13.8 MILLION BARRELS PER DAY

CAN WE AFFORD ENHANCED OIL RECOVERY WATER USAGE?

Injection_Well_diagram.jpgOil operators are now drilling larger, deeper wells, requiring larger volumes of water required for enhanced oil recovery methods.

Throughout the state, the water required for enhanced oil recovery methods, such as steam injection, hydraulic fracturing and acidizing, produces an annual waste stream of over 130 billion gallons.  

 

The 2014 Monterey County Water Resources Agency report ordered by the Board of Supervisors states, "Sustainable use of groundwater can only be achieved by aggressive and cooperative water resources planning to mitigate seawater intrusion and groundwater head declines." The report that warns "no action" will necessitate the drilling of deeper groundwater wells, but that they may not feasible in some areas because of water quality.  

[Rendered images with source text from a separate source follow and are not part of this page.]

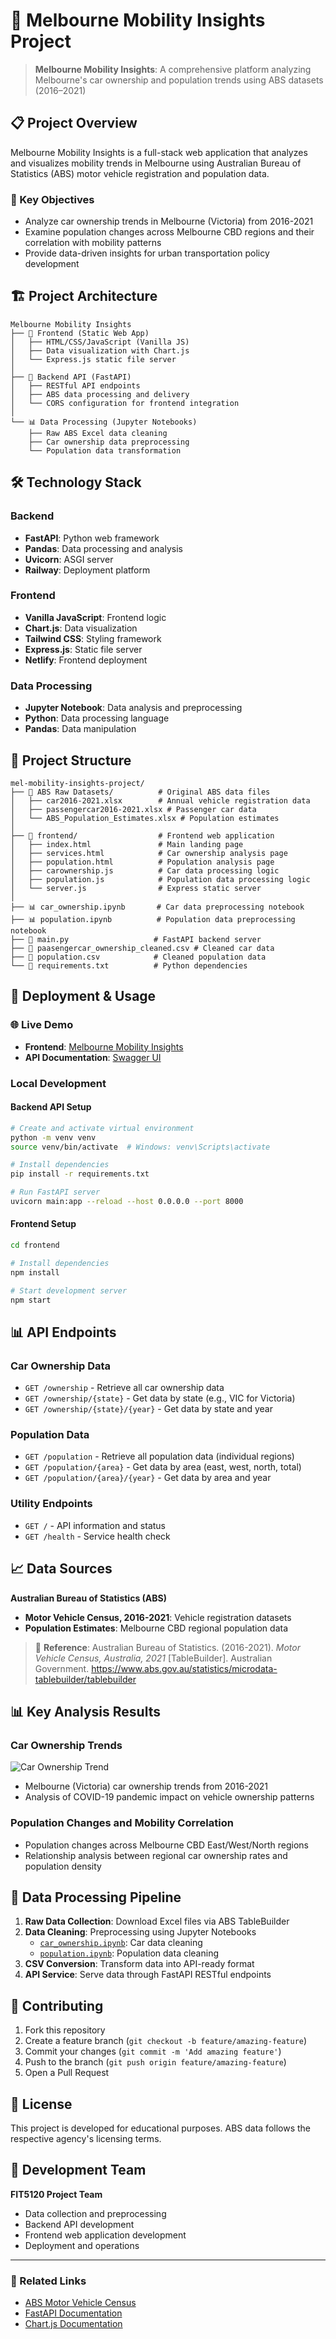 # 🚗 Melbourne Mobility Insights Project

> **Melbourne Mobility Insights**: A comprehensive platform analyzing Melbourne's car ownership and population trends using ABS datasets (2016–2021)

## 📋 Project Overview

Melbourne Mobility Insights is a full-stack web application that analyzes and visualizes mobility trends in Melbourne using Australian Bureau of Statistics (ABS) motor vehicle registration and population data.

### 🎯 Key Objectives
- Analyze car ownership trends in Melbourne (Victoria) from 2016-2021
- Examine population changes across Melbourne CBD regions and their correlation with mobility patterns
- Provide data-driven insights for urban transportation policy development

## 🏗️ Project Architecture

```
Melbourne Mobility Insights
├── 🎨 Frontend (Static Web App)
│   ├── HTML/CSS/JavaScript (Vanilla JS)
│   ├── Data visualization with Chart.js
│   └── Express.js static file server
│
├── 🔧 Backend API (FastAPI)
│   ├── RESTful API endpoints
│   ├── ABS data processing and delivery
│   └── CORS configuration for frontend integration
│
└── 📊 Data Processing (Jupyter Notebooks)
    ├── Raw ABS Excel data cleaning
    ├── Car ownership data preprocessing
    └── Population data transformation
```

## 🛠️ Technology Stack

### Backend
- **FastAPI**: Python web framework
- **Pandas**: Data processing and analysis
- **Uvicorn**: ASGI server
- **Railway**: Deployment platform

### Frontend
- **Vanilla JavaScript**: Frontend logic
- **Chart.js**: Data visualization
- **Tailwind CSS**: Styling framework
- **Express.js**: Static file server
- **Netlify**: Frontend deployment

### Data Processing
- **Jupyter Notebook**: Data analysis and preprocessing
- **Python**: Data processing language
- **Pandas**: Data manipulation

## 📁 Project Structure

```
mel-mobility-insights-project/
├── 📂 ABS Raw Datasets/          # Original ABS data files
│   ├── car2016-2021.xlsx        # Annual vehicle registration data
│   ├── passengercar2016-2021.xlsx # Passenger car data
│   └── ABS_Population_Estimates.xlsx # Population estimates
│
├── 📂 frontend/                  # Frontend web application
│   ├── index.html               # Main landing page
│   ├── services.html            # Car ownership analysis page
│   ├── population.html          # Population analysis page
│   ├── carownership.js          # Car data processing logic
│   ├── population.js            # Population data processing logic
│   └── server.js                # Express static server
│
├── 📊 car_ownership.ipynb       # Car data preprocessing notebook
├── 📊 population.ipynb          # Population data preprocessing notebook
├── 🐍 main.py                   # FastAPI backend server
├── 📄 paasengercar_ownership_cleaned.csv # Cleaned car data
├── 📄 population.csv            # Cleaned population data
└── 📄 requirements.txt          # Python dependencies
```

## 🚀 Deployment & Usage

### 🌐 Live Demo
- **Frontend**: [Melbourne Mobility Insights](https://mel-mobility-insights-production.up.railway.app/)
- **API Documentation**: [Swagger UI](https://carownershipbackendapi-production.up.railway.app/docs)

### Local Development

#### Backend API Setup
```bash
# Create and activate virtual environment
python -m venv venv
source venv/bin/activate  # Windows: venv\Scripts\activate

# Install dependencies
pip install -r requirements.txt

# Run FastAPI server
uvicorn main:app --reload --host 0.0.0.0 --port 8000
```

#### Frontend Setup
```bash
cd frontend

# Install dependencies
npm install

# Start development server
npm start
```

## 📊 API Endpoints

### Car Ownership Data
- `GET /ownership` - Retrieve all car ownership data
- `GET /ownership/{state}` - Get data by state (e.g., VIC for Victoria)
- `GET /ownership/{state}/{year}` - Get data by state and year

### Population Data
- `GET /population` - Retrieve all population data (individual regions)
- `GET /population/{area}` - Get data by area (east, west, north, total)
- `GET /population/{area}/{year}` - Get data by area and year

### Utility Endpoints
- `GET /` - API information and status
- `GET /health` - Service health check

## 📈 Data Sources

**Australian Bureau of Statistics (ABS)**
- **Motor Vehicle Census, 2016-2021**: Vehicle registration datasets
- **Population Estimates**: Melbourne CBD regional population data

> 💾 **Reference**: Australian Bureau of Statistics. (2016-2021). *Motor Vehicle Census, Australia, 2021* [TableBuilder]. Australian Government. https://www.abs.gov.au/statistics/microdata-tablebuilder/tablebuilder

## 📊 Key Analysis Results

### Car Ownership Trends
![Car Ownership Trend](car_ownership_trend_mel.png)

- Melbourne (Victoria) car ownership trends from 2016-2021
- Analysis of COVID-19 pandemic impact on vehicle ownership patterns

### Population Changes and Mobility Correlation
- Population changes across Melbourne CBD East/West/North regions
- Relationship analysis between regional car ownership rates and population density

## 🔄 Data Processing Pipeline

1. **Raw Data Collection**: Download Excel files via ABS TableBuilder
2. **Data Cleaning**: Preprocessing using Jupyter Notebooks
   - [`car_ownership.ipynb`](./car_ownership.ipynb): Car data cleaning
   - [`population.ipynb`](./population.ipynb): Population data cleaning
3. **CSV Conversion**: Transform data into API-ready format
4. **API Service**: Serve data through FastAPI RESTful endpoints

## 🤝 Contributing

1. Fork this repository
2. Create a feature branch (`git checkout -b feature/amazing-feature`)
3. Commit your changes (`git commit -m 'Add amazing feature'`)
4. Push to the branch (`git push origin feature/amazing-feature`)
5. Open a Pull Request

## 📝 License

This project is developed for educational purposes. ABS data follows the respective agency's licensing terms.

## 👥 Development Team

**FIT5120 Project Team**
- Data collection and preprocessing
- Backend API development
- Frontend web application development
- Deployment and operations

---

### 🔗 Related Links
- [ABS Motor Vehicle Census](https://www.abs.gov.au/statistics/transport/registrations/motor-vehicle-census-australia)
- [FastAPI Documentation](https://fastapi.tiangolo.com/)
- [Chart.js Documentation](https://www.chartjs.org/docs/latest/)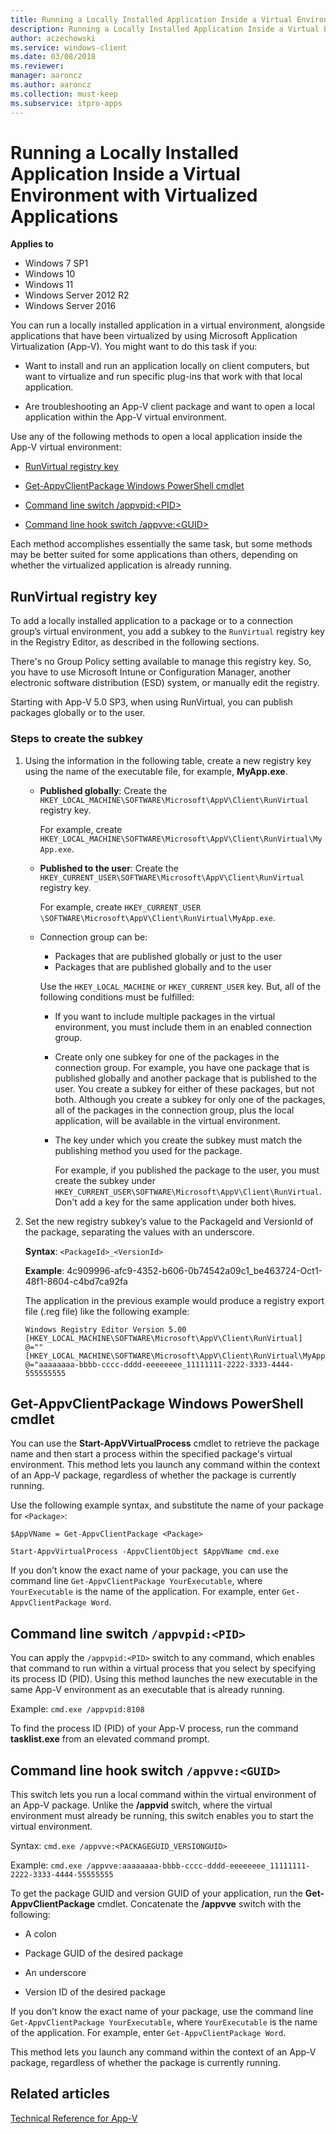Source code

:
 ```yaml
---
title: Running a Locally Installed Application Inside a Virtual Environment with Virtualized Applications (Windows 10/11)
description: Running a Locally Installed Application Inside a Virtual Environment with Virtualized Applications
author: aczechowski
ms.service: windows-client
ms.date: 03/08/2018
ms.reviewer: 
manager: aaroncz
ms.author: aaroncz
ms.collection: must-keep
ms.subservice: itpro-apps
---
```


# Running a Locally Installed Application Inside a Virtual Environment with Virtualized Applications

**Applies to**
-   Windows 7 SP1
-   Windows 10
- Windows 11
-   Windows Server 2012 R2
-   Windows Server 2016

You can run a locally installed application in a virtual environment, alongside applications that have been virtualized by using Microsoft Application Virtualization (App-V). You might want to do this task if you:

-   Want to install and run an application locally on client computers, but want to virtualize and run specific plug-ins that work with that local application.

-   Are troubleshooting an App-V client package and want to open a local application within the App-V virtual environment.

Use any of the following methods to open a local application inside the App-V virtual environment:

-   [RunVirtual registry key](#bkmk-runvirtual-regkey)

-   [Get-AppvClientPackage Windows PowerShell cmdlet](#bkmk-get-appvclientpackage-posh)

-   [Command line switch /appvpid:&lt;PID&gt;](#bkmk-cl-switch-appvpid)

-   [Command line hook switch /appvve:&lt;GUID&gt;](#bkmk-cl-hook-switch-appvve)

Each method accomplishes essentially the same task, but some methods may be better suited for some applications than others, depending on whether the virtualized application is already running.

## <a href="" id="bkmk-runvirtual-regkey"></a>RunVirtual registry key


To add a locally installed application to a package or to a connection group’s virtual environment, you add a subkey to the `RunVirtual` registry key in the Registry Editor, as described in the following sections.

There's no Group Policy setting available to manage this registry key. So, you have to use Microsoft Intune or Configuration Manager, another electronic software distribution (ESD) system, or manually edit the registry.

Starting with App-V 5.0 SP3, when using RunVirtual, you can publish packages globally or to the user.


### Steps to create the subkey

1.  Using the information in the following table, create a new registry key using the name of the executable file, for example, **MyApp.exe**.

    - **Published globally**: Create the `HKEY_LOCAL_MACHINE\SOFTWARE\Microsoft\AppV\Client\RunVirtual` registry key.

      For example, create `HKEY_LOCAL_MACHINE\SOFTWARE\Microsoft\AppV\Client\RunVirtual\MyApp.exe`.

    - **Published to the user**: Create the `HKEY_CURRENT_USER\SOFTWARE\Microsoft\AppV\Client\RunVirtual` registry key.

       For example, create `HKEY_CURRENT_USER \SOFTWARE\Microsoft\AppV\Client\RunVirtual\MyApp.exe`.

    - Connection group can be:
      - Packages that are published globally or just to the user
      - Packages that are published globally and to the user

      Use the `HKEY_LOCAL_MACHINE` or `HKEY_CURRENT_USER` key. But, all of the following conditions must be fulfilled:

      - If you want to include multiple packages in the virtual environment, you must include them in an enabled connection group.
      - Create only one subkey for one of the packages in the connection group. For example, you have one package that is published globally and another package that is published to the user. You create a subkey for either of these packages, but not both. Although you create a subkey for only one of the packages, all of the packages in the connection group, plus the local application, will be available in the virtual environment.
      - The key under which you create the subkey must match the publishing method you used for the package.

        For example, if you published the package to the user, you must create the subkey under `HKEY_CURRENT_USER\SOFTWARE\Microsoft\AppV\Client\RunVirtual`. Don't add a key for the same application under both hives.

2.  Set the new registry subkey’s value to the PackageId and VersionId of the package, separating the values with an underscore.

    **Syntax**: `<PackageId>_<VersionId>`

    **Example**: 4c909996-afc9-4352-b606-0b74542a09c1\_be463724-Oct1-48f1-8604-c4bd7ca92fa

    The application in the previous example would produce a registry export file (.reg file) like the following example:

    ```registry
    Windows Registry Editor Version 5.00 
    [HKEY_LOCAL_MACHINE\SOFTWARE\Microsoft\AppV\Client\RunVirtual] 
    @="" 
    [HKEY_LOCAL_MACHINE\SOFTWARE\Microsoft\AppV\Client\RunVirtual\MyApp.exe] 
    @="aaaaaaaa-bbbb-cccc-dddd-eeeeeeee_11111111-2222-3333-4444-555555555
    ```

## <a href="" id="bkmk-get-appvclientpackage-posh"></a>Get-AppvClientPackage Windows PowerShell cmdlet


You can use the **Start-AppVVirtualProcess** cmdlet to retrieve the package name and then start a process within the specified package's virtual environment. This method lets you launch any command within the context of an App-V package, regardless of whether the package is currently running.

Use the following example syntax, and substitute the name of your package for `<Package>`:

`$AppVName = Get-AppvClientPackage <Package>`

`Start-AppvVirtualProcess -AppvClientObject $AppVName cmd.exe`

If you don’t know the exact name of your package, you can use the command line `Get-AppvClientPackage YourExecutable`, where `YourExecutable` is the name of the application. For example, enter `Get-AppvClientPackage Word`.

## <a href="" id="bkmk-cl-switch-appvpid"></a>Command line switch `/appvpid:<PID>`


You can apply the `/appvpid:<PID>` switch to any command, which enables that command to run within a virtual process that you select by specifying its process ID (PID). Using this method launches the new executable in the same App-V environment as an executable that is already running.

Example: `cmd.exe /appvpid:8108`

To find the process ID (PID) of your App-V process, run the command **tasklist.exe** from an elevated command prompt.

## <a href="" id="bkmk-cl-hook-switch-appvve"></a>Command line hook switch `/appvve:<GUID>`


This switch lets you run a local command within the virtual environment of an App-V package. Unlike the **/appvid** switch, where the virtual environment must already be running, this switch enables you to start the virtual environment.

Syntax: `cmd.exe /appvve:<PACKAGEGUID_VERSIONGUID>`

Example: `cmd.exe /appvve:aaaaaaaa-bbbb-cccc-dddd-eeeeeeee_11111111-2222-3333-4444-55555555`

To get the package GUID and version GUID of your application, run the **Get-AppvClientPackage** cmdlet. Concatenate the **/appvve** switch with the following:

-   A colon

-   Package GUID of the desired package

-   An underscore

-   Version ID of the desired package

If you don’t know the exact name of your package, use the command line `Get-AppvClientPackage YourExecutable`, where `YourExecutable` is the name of the application. For example, enter `Get-AppvClientPackage Word`.

This method lets you launch any command within the context of an App-V package, regardless of whether the package is currently running.

## Related articles


[Technical Reference for App-V](appv-technical-reference.md)
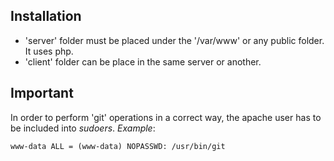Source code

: ## Installation
- 'server' folder must be placed under the '/var/www' or any public folder. It uses php.
- 'client' folder can be place in the same server or another.

## Important
In order to perform 'git' operations in a correct way, the apache user has to be included into *sudoers*.
_Example_:
```
www-data ALL = (www-data) NOPASSWD: /usr/bin/git
```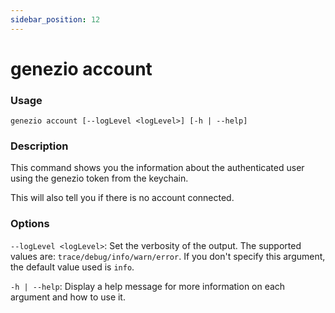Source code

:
```yaml
---
sidebar_position: 12
---
```


# genezio account

### Usage

`genezio account [--logLevel <logLevel>] [-h | --help]`

### Description

This command shows you the information about the authenticated user using the genezio token from the keychain.

This will also tell you if there is no account connected.

### Options

`--logLevel <logLevel>`: Set the verbosity of the output. The supported values are: `trace/debug/info/warn/error`. If you don't specify this argument, the default value used is `info`.

`-h | --help`: Display a help message for more information on each argument and how to use it.
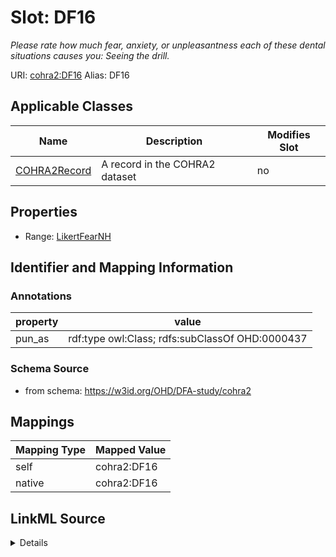 

# Slot: DF16 


_Please rate how much fear, anxiety, or unpleasantness each of these dental situations causes you: Seeing the drill._





URI: [cohra2:DF16](https://w3id.org/OHD/DFA-study/cohra2/DF16)
Alias: DF16

<!-- no inheritance hierarchy -->





## Applicable Classes

| Name | Description | Modifies Slot |
| --- | --- | --- |
| [COHRA2Record](COHRA2Record.md) | A record in the COHRA2 dataset |  no  |







## Properties

* Range: [LikertFearNH](LikertFearNH.md)





## Identifier and Mapping Information





### Annotations

| property | value |
| --- | --- |
| pun_as | rdf:type owl:Class; rdfs:subClassOf OHD:0000437 |




### Schema Source


* from schema: https://w3id.org/OHD/DFA-study/cohra2




## Mappings

| Mapping Type | Mapped Value |
| ---  | ---  |
| self | cohra2:DF16 |
| native | cohra2:DF16 |




## LinkML Source

<details>
```yaml
name: DF16
annotations:
  pun_as:
    tag: pun_as
    value: rdf:type owl:Class; rdfs:subClassOf OHD:0000437
description: 'Please rate how much fear, anxiety, or unpleasantness each of these
  dental situations causes you: Seeing the drill.'
from_schema: https://w3id.org/OHD/DFA-study/cohra2
rank: 1000
alias: DF16
domain_of:
- COHRA2Record
range: LikertFearNH

```
</details>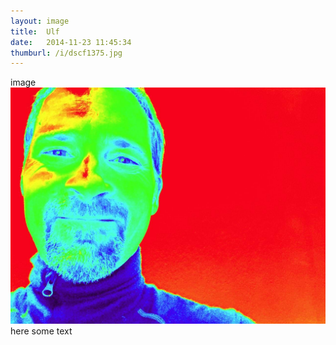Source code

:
 ```yaml
---
layout: image
title:  Ulf
date:   2014-11-23 11:45:34
thumburl: /i/dscf1375.jpg
---
```

image
![](/i/ulf.jpg)
here some text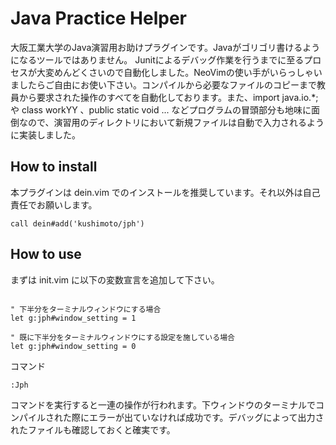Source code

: # Java Practice Helper
大阪工業大学のJava演習用お助けプラグインです。Javaがゴリゴリ書けるようになるツールではありません。
Junitによるデバッグ作業を行うまでに至るプロセスが大変めんどくさいので自動化しました。NeoVimの使い手がいらっしゃいましたらご自由にお使い下さい。コンパイルから必要なファイルのコピーまで教員から要求された操作のすべてを自動化しております。また、import java.io.*; や class workYY 、public static void ... などプログラムの冒頭部分も地味に面倒なので、演習用のディレクトリにおいて新規ファイルは自動で入力されるように実装しました。

## How to install
本プラグインは dein.vim でのインストールを推奨しています。それ以外は自己責任でお願いします。

```viml:init.vim
call dein#add('kushimoto/jph')
```

## How to use
まずは init.vim に以下の変数宣言を追加して下さい。

```viml

" 下半分をターミナルウィンドウにする場合
let g:jph#window_setting = 1

" 既に下半分をターミナルウィンドウにする設定を施している場合
let g:jph#window_setting = 0
```
コマンド
```viml
:Jph
```
コマンドを実行すると一連の操作が行われます。下ウィンドウのターミナルでコンパイルされた際にエラーが出ていなければ成功です。デバッグによって出力されたファイルも確認しておくと確実です。

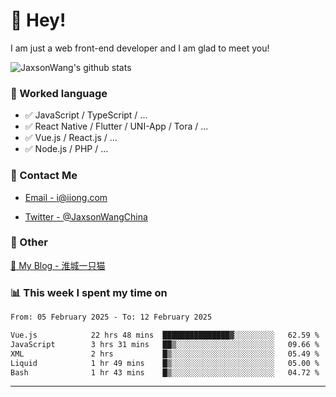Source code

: # 👋 Hey!

I am just a web front-end developer and I am glad to meet you!

![JaxsonWang's github stats](https://github-readme-stats.vercel.app/api?username=JaxsonWang&&show_icons=true&&title_color=1abc9c&&icon_color=1abc9c)


### 📝 Worked language

- ✅ JavaScript / TypeScript / ...
- ✅ React Native / Flutter / UNI-App / Tora / ...
- ✅ Vue.js / React.js / ...
- ✅ Node.js / PHP / ...

### 📮 Contact Me

- [Email - i@iiong.com](mailto:i@iiong.com)

- [Twitter - @JaxsonWangChina](https://twitter.com/JaxsonWangChina)

### 🤪 Other

[📌 My Blog - 淮城一只猫](https://iiong.com)

### 📊 This week I spent my time on

<!--START_SECTION:waka-->

```txt
From: 05 February 2025 - To: 12 February 2025

Vue.js            22 hrs 48 mins  ███████████████▓░░░░░░░░░   62.59 %
JavaScript        3 hrs 31 mins   ██▒░░░░░░░░░░░░░░░░░░░░░░   09.66 %
XML               2 hrs           █▒░░░░░░░░░░░░░░░░░░░░░░░   05.49 %
Liquid            1 hr 49 mins    █▒░░░░░░░░░░░░░░░░░░░░░░░   05.00 %
Bash              1 hr 43 mins    █▒░░░░░░░░░░░░░░░░░░░░░░░   04.72 %
```

<!--END_SECTION:waka-->

---
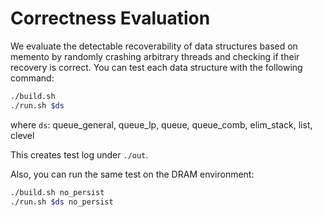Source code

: # Correctness Evaluation

We evaluate the detectable recoverability of data structures based on memento by randomly crashing arbitrary threads and checking if their recovery is correct. You can test each data structure with the following command:

```bash
./build.sh
./run.sh $ds
```

where `ds`: queue_general, queue_lp, queue, queue_comb, elim_stack, list, clevel

This creates test log under `./out`.

Also, you can run the same test on the DRAM environment:

```bash
./build.sh no_persist
./run.sh $ds no_persist
```
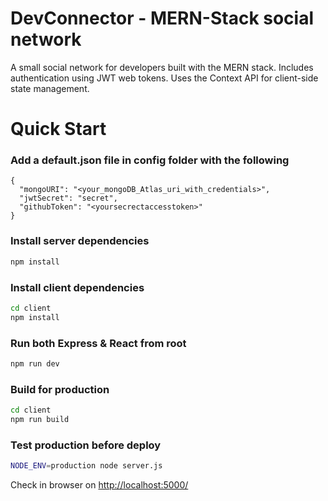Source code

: # DevConnector - MERN-Stack social network
A small social network for developers built with the MERN stack. Includes authentication using JWT web tokens. 
Uses the Context API for client-side state management.

# Quick Start
### Add a default.json file in config folder with the following
```
{
  "mongoURI": "<your_mongoDB_Atlas_uri_with_credentials>",
  "jwtSecret": "secret",
  "githubToken": "<yoursecrectaccesstoken>"
}
```
### Install server dependencies
```bash
npm install
```
### Install client dependencies
```bash
cd client
npm install
```
### Run both Express & React from root
```bash
npm run dev
```
### Build for production
```bash
cd client
npm run build
```
### Test production before deploy
```bash
NODE_ENV=production node server.js
```
Check in browser on [http://localhost:5000/](http://localhost:5000/)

The current level of daily wastewater production is 328,379 barrels (13.8 million gallons). Assuming that 1/3 is treated through RO with a 75% recovery rate, and with the 25% RO treatment residue then combined with the 2/3 untreated amount of wastewater produced daily, over 75% of the toxic wastewater created in oil production is disposed of by injection -- that is more than 10.3 million gallons every day.

The average annual water consumption for the City of Salinas is 4.6 billion gallons (California Water Service Company Salinas District -- monthly water consumption, July 2016) -- this includes all uses (residential consumers, business, industrial, agriculture, etc) -- so the freshwater replacement by treated wastewater for extraction methods would free up current freshwater for use by all Salinas water consumers, representing 46% of all annual City of Salinas water needs.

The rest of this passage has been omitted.